**The problem**
Give an exact copy of the lines of the records below, starting at the line containing "What forms of" and running to the end.

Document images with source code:

++++++++

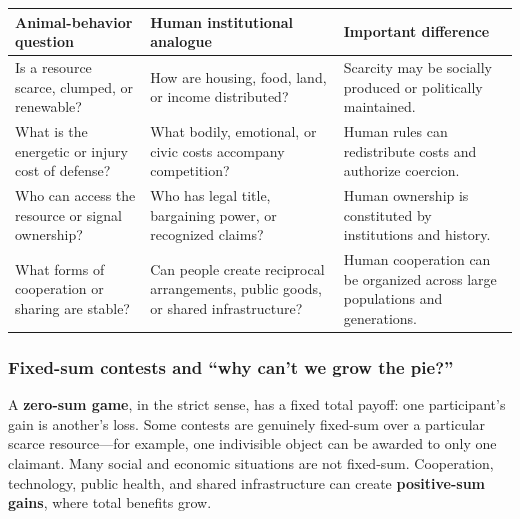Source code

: \documentclass[
  11pt,
  letterpaper,
]{article}
\newcounter{none} %
\begin{document}
{\def\LTcaptype{none} %
\begin{longtable}[]{@{}
  >{\raggedright\arraybackslash}p{}
  >{\raggedright\arraybackslash}p{}
  >{\raggedright\arraybackslash}p{}@{}}
\toprule\noalign{}
\begin{minipage}[b]{\linewidth}\raggedright
Animal-behavior question
\end{minipage} & \begin{minipage}[b]{\linewidth}\raggedright
Human institutional analogue
\end{minipage} & \begin{minipage}[b]{\linewidth}\raggedright
Important difference
\end{minipage} \\
\midrule\noalign{}
\endhead
\bottomrule\noalign{}
\endlastfoot
Is a resource scarce, clumped, or renewable? & How are housing, food,
land, or income distributed? & Scarcity may be socially produced or
politically maintained. \\
What is the energetic or injury cost of defense? & What bodily,
emotional, or civic costs accompany competition? & Human rules can
redistribute costs and authorize coercion. \\
Who can access the resource or signal ownership? & Who has legal title,
bargaining power, or recognized claims? & Human ownership is constituted
by institutions and history. \\
What forms of cooperation or sharing are stable? & Can people create
reciprocal arrangements, public goods, or shared infrastructure? & Human
cooperation can be organized across large populations and
generations. \\
\end{longtable}
}

\subsubsection{Fixed-sum contests and ``why can't we grow the
pie?''}\label{fixed-sum-contests-and-why-cant-we-grow-the-pie}

A \textbf{zero-sum game}, in the strict sense, has a fixed total payoff:
one participant's gain is another's loss. Some contests are genuinely
fixed-sum over a particular scarce resource---for example, one
indivisible object can be awarded to only one claimant. Many social and
economic situations are not fixed-sum. Cooperation, technology, public
health, and shared infrastructure can create \textbf{positive-sum
gains}, where total benefits grow.
\end{document}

++++++++

**Exercise response**
What forms of cooperation or sharing are stable? & Can people create
reciprocal arrangements, public goods, or shared infrastructure? & Human
cooperation can be organized across large populations and
generations. \\
\end{longtable}
}

\subsubsection{Fixed-sum contests and ``why can't we grow the
pie?''}\label{fixed-sum-contests-and-why-cant-we-grow-the-pie}

A \textbf{zero-sum game}, in the strict sense, has a fixed total payoff:
one participant's gain is another's loss. Some contests are genuinely
fixed-sum over a particular scarce resource---for example, one
indivisible object can be awarded to only one claimant. Many social and
economic situations are not fixed-sum. Cooperation, technology, public
health, and shared infrastructure can create \textbf{positive-sum
gains}, where total benefits grow.
\end{document}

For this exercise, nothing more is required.